Venezuelan Start-up Created Hardware For Bitcoin Payments During Blackouts

Home » Venezuelan Start-up Created Hardware For Bitcoin Payments During Blackouts

The electrical crisis that Venezuela is experiencing continuously since the general blackout in March prompted Randy Brito to focus on the Locha Mesh initiative, which is an open source project that works to allow private messages and payments without an Internet connection.

During the mentioned blackout, it became clear to Brito that electrical failures and poor Internet infrastructure in the country are important barriers to the adoption of cryptocurrencies in the country. Also, he noted that it was necessary to create an alternative payment method to cash (either in national currency or dollars) that does not require an Internet connection.

So far, Locha Mesh has created two hardware prototypes, called Turpial and Harpy. They act as small routers that do not require a local WiFi network. Instead, they pass messages around the “mesh” until an exit finally has an Internet connection. This resembles the work done by GoTenna, a startup based in New York.

According to Brito, these devices “allow trading during a blackout by making it possible for users to send and receive payments using the Bitcoin network.” Also, they are easy to transport and hide for security reasons.

Brito also noted that, in March, these devices created an experimental system that actually worked for 22 consecutive hours, even connecting Harpy devices to the Blockstream satellite and transmitting that connectivity to other users through the Turpial device. Next, we focus on allowing small and fast payments using a scale solution called Lightning Network.

“The Lightning Network requires you to be connected, otherwise you wouldn’t know if your counterpart is lying,” said Brito. “Those nodes, these devices are always connected to the Lightning Network.”

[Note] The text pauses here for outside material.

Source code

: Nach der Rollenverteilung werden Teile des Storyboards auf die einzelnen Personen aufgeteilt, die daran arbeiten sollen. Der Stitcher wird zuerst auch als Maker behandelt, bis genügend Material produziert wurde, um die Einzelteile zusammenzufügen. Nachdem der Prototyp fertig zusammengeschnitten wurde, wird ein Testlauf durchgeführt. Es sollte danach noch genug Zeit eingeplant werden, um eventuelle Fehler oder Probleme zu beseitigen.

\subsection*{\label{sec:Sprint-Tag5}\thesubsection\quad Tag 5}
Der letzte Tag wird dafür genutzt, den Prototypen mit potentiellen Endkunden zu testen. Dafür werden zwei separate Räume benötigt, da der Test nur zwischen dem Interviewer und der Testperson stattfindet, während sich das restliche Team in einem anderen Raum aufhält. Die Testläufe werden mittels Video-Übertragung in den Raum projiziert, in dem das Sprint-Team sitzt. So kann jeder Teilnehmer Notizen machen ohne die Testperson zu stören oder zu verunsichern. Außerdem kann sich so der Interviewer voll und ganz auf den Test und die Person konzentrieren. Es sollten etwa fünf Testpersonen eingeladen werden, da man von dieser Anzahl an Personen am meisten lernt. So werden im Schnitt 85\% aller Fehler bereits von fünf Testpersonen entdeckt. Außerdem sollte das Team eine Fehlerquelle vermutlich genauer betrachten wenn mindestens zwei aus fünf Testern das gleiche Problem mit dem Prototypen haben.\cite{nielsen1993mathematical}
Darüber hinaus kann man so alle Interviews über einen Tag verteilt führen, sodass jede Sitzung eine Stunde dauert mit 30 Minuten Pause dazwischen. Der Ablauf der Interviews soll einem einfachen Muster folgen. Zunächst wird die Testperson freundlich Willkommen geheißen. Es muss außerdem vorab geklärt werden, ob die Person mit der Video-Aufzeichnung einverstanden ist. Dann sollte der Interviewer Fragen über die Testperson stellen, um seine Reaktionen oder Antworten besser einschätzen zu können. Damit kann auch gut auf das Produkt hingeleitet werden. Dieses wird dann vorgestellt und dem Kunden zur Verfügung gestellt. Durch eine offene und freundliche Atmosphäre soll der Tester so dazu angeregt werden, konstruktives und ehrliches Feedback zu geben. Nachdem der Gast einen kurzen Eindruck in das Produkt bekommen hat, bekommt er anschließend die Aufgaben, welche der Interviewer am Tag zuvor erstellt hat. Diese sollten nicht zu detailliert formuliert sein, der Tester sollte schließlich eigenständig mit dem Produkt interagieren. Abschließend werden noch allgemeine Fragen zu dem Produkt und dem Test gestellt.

Brito presented its latest mesh-network hardware tools for such transactions at the 2019 Lightning Conference in Berlin, because Locha Mesh is looking for investors and donors. Its six-person team aims to start selling these devices in the first quarter of 2020.

According to Luis Ruiz, CTO and co-founder of Locha, the team’s expectations are focused on providing an accessible and secure form of communication for anyone in the world.

It should be noted that the creation of alternatives to use Bitcoin without electricity or Internet access is becoming widespread in countries in crisis, from Venezuela to Lebanon and the Palestinian territories.